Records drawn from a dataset

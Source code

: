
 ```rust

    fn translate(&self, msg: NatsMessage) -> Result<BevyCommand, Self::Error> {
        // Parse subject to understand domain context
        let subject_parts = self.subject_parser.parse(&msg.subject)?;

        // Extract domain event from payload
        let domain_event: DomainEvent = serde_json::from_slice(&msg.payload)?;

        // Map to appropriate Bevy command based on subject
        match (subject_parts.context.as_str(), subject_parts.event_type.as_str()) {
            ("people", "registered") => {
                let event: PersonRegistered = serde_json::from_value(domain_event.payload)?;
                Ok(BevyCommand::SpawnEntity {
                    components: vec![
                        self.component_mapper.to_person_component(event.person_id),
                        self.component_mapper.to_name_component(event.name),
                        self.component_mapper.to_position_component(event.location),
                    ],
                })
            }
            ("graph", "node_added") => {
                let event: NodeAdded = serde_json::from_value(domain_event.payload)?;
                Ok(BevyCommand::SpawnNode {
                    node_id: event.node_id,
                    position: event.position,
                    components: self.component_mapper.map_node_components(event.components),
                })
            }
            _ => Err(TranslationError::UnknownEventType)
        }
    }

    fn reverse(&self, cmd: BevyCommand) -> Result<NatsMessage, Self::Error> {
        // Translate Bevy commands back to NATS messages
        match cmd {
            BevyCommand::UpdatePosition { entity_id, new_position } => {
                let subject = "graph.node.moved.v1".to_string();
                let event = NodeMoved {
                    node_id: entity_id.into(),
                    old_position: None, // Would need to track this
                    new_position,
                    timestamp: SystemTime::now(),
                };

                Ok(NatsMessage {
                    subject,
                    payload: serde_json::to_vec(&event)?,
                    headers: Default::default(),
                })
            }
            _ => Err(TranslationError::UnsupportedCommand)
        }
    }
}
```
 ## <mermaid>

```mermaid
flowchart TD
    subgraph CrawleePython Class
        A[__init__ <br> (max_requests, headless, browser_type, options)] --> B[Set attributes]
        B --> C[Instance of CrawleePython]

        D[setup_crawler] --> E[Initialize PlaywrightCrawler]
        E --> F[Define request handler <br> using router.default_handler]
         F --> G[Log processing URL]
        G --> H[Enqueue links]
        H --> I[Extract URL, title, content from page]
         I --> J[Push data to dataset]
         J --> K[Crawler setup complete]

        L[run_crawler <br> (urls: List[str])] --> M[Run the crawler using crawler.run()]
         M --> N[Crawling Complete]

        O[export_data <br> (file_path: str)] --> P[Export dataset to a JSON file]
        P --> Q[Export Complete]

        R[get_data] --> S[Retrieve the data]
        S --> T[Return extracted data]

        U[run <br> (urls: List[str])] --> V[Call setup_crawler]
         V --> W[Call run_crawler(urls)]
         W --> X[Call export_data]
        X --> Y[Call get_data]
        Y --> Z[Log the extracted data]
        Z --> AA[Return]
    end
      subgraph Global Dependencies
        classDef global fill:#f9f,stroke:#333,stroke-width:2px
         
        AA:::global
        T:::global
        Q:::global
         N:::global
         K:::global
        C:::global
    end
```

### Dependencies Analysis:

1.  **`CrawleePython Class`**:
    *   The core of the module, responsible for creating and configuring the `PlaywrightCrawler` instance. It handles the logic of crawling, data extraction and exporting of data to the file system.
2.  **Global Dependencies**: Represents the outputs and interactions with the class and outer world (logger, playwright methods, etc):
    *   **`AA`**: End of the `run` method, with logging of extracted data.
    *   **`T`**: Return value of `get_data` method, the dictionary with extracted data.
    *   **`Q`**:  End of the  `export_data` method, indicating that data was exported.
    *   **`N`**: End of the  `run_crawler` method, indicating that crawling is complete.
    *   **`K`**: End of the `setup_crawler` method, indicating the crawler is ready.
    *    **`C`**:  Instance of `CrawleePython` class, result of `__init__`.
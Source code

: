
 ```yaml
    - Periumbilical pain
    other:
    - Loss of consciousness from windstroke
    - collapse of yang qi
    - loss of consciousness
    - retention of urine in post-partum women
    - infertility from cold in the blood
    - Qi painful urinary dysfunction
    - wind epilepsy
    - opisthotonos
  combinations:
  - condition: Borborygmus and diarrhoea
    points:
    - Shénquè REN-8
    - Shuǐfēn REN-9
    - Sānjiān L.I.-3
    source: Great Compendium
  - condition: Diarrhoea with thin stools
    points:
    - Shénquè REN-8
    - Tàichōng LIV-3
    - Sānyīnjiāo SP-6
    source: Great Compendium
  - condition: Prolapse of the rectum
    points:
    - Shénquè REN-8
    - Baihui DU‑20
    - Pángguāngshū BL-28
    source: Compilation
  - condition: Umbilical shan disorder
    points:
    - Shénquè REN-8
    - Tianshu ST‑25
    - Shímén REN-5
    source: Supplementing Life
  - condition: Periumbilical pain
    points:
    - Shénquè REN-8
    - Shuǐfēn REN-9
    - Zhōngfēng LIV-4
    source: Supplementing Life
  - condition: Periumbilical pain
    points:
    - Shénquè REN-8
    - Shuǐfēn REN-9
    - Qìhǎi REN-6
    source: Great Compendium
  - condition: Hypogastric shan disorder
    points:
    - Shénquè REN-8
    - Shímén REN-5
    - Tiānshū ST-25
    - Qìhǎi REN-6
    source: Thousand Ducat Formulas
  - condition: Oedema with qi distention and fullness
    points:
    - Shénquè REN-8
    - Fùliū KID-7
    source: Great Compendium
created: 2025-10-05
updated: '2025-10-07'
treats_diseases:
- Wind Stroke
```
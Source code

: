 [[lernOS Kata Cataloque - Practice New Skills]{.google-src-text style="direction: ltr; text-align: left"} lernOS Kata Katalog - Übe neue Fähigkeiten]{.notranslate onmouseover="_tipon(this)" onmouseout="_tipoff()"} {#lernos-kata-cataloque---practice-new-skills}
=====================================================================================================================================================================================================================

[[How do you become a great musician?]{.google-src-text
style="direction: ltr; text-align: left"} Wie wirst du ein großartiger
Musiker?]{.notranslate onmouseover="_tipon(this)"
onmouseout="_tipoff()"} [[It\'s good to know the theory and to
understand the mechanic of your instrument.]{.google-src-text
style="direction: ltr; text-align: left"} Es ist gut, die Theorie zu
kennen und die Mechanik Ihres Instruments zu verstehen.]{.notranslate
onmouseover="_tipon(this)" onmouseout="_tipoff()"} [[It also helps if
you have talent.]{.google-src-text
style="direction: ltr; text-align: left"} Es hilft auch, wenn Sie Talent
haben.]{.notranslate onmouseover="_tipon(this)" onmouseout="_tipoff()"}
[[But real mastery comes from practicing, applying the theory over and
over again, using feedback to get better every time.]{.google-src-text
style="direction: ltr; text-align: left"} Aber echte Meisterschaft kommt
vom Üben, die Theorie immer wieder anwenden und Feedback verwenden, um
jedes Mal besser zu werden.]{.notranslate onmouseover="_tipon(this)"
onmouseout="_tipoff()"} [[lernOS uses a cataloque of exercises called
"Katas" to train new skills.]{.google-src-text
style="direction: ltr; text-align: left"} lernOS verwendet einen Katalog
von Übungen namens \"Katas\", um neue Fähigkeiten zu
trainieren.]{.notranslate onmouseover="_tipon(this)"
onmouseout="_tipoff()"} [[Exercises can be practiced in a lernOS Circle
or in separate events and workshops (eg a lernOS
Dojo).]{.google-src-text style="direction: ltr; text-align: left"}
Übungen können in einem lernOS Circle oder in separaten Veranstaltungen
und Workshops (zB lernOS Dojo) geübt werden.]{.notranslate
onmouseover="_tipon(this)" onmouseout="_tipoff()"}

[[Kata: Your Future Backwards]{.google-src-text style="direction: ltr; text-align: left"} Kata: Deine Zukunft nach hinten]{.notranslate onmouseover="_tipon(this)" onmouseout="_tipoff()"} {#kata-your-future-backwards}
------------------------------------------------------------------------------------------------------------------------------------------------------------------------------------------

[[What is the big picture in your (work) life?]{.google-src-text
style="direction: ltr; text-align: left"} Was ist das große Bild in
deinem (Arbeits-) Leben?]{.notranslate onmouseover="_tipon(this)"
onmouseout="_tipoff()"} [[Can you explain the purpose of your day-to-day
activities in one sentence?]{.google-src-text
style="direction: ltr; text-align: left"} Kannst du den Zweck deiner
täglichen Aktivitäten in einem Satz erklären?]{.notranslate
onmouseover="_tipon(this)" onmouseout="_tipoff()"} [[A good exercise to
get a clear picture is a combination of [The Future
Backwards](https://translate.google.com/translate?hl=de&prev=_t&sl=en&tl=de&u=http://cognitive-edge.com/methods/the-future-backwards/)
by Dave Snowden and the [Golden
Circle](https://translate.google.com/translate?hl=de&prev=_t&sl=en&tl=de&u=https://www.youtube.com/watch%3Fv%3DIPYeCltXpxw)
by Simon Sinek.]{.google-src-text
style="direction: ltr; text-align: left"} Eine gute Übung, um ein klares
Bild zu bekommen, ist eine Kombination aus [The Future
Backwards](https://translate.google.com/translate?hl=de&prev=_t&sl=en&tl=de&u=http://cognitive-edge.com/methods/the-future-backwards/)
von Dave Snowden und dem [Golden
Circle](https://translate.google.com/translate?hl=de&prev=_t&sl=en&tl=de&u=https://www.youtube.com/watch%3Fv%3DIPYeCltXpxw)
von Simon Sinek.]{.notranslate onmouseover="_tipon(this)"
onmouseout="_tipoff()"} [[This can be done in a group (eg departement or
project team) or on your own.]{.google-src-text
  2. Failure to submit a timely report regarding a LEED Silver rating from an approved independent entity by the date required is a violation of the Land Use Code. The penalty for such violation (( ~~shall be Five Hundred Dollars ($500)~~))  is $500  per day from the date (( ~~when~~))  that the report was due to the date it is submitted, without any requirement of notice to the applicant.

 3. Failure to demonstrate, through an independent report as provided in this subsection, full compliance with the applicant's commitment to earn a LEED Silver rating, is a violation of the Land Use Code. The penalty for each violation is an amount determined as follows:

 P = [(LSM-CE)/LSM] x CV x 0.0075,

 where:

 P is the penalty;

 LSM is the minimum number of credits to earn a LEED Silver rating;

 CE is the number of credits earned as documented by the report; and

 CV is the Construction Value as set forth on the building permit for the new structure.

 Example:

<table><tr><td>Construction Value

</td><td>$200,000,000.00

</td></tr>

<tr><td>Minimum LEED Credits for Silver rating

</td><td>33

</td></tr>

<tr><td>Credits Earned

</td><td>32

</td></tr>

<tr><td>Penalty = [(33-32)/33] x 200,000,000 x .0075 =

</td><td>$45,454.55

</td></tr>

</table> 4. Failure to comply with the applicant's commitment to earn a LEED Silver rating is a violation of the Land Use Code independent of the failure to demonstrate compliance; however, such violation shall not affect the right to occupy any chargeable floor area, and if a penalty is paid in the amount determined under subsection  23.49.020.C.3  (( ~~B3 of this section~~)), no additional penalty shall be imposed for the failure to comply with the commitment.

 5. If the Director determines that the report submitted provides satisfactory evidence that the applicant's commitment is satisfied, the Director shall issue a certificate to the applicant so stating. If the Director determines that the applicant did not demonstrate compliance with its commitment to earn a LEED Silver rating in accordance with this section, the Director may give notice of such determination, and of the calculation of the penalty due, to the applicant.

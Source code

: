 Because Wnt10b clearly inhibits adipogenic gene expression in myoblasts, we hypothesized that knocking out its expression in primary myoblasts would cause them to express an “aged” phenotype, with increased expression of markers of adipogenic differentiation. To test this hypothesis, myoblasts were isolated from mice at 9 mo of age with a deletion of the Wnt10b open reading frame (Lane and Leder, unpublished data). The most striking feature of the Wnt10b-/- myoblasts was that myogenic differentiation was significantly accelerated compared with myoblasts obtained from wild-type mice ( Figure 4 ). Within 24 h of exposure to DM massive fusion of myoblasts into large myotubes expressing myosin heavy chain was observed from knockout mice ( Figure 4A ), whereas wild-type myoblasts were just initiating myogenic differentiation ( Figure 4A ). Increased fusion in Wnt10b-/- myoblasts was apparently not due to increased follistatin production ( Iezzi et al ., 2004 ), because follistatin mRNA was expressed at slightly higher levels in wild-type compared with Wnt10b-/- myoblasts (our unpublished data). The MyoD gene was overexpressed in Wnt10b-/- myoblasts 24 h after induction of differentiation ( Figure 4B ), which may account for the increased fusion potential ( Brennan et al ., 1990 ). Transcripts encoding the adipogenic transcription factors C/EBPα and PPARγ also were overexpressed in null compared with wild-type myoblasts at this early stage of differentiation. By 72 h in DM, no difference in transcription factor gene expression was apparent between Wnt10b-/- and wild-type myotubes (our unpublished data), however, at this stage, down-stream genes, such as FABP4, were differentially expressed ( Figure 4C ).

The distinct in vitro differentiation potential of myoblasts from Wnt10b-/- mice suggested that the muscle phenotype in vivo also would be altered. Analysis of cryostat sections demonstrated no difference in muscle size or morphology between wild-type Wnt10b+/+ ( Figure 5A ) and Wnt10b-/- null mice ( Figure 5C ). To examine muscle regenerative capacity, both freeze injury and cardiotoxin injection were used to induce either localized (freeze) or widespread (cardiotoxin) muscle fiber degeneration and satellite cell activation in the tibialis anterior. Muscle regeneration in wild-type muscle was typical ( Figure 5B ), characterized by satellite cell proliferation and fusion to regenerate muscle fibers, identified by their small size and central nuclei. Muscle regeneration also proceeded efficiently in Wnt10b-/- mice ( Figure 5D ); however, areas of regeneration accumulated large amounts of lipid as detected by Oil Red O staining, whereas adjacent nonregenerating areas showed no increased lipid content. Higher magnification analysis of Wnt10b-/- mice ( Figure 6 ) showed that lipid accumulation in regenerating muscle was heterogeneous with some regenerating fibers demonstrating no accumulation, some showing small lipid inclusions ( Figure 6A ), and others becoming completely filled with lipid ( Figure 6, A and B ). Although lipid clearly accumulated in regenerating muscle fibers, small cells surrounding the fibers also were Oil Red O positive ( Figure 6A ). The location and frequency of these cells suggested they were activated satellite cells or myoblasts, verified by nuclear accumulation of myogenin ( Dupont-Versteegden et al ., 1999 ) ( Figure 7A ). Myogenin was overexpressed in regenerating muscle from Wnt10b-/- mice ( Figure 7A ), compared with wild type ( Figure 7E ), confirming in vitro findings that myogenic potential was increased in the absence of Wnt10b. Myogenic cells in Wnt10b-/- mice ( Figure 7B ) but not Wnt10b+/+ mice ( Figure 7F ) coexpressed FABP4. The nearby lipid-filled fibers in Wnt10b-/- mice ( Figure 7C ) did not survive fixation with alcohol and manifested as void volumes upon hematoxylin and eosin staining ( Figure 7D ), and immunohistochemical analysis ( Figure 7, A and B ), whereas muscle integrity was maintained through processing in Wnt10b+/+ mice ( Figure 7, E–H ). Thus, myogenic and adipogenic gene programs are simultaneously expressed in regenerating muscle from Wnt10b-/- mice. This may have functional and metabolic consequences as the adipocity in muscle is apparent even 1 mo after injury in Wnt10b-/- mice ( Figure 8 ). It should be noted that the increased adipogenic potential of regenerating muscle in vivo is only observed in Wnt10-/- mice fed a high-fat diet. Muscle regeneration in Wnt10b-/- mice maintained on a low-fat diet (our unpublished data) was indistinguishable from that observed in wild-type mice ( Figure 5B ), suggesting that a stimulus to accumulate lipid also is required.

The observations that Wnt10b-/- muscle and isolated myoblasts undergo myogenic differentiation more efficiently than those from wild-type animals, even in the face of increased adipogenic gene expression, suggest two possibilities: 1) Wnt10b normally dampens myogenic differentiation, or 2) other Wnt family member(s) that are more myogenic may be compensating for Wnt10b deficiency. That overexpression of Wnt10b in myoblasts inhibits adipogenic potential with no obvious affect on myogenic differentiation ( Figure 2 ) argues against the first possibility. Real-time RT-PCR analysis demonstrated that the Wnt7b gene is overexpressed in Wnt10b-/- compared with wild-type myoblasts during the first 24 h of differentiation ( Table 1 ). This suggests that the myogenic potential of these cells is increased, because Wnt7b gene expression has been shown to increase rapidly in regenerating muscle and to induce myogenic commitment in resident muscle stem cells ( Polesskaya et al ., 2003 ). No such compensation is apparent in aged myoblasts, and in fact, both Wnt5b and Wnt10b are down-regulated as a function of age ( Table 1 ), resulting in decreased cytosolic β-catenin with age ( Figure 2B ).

§ About this exercise: Bring together all lines in the records where the word "self" is found.

§ Finished task:
    fn translate(&self, msg: NatsMessage) -> Result<BevyCommand, Self::Error> {
        let subject_parts = self.subject_parser.parse(&msg.subject)?;
                        self.component_mapper.to_person_component(event.person_id),
                        self.component_mapper.to_name_component(event.name),
                        self.component_mapper.to_position_component(event.location),
                    components: self.component_mapper.map_node_components(event.components),
    fn reverse(&self, cmd: BevyCommand) -> Result<NatsMessage, Self::Error> {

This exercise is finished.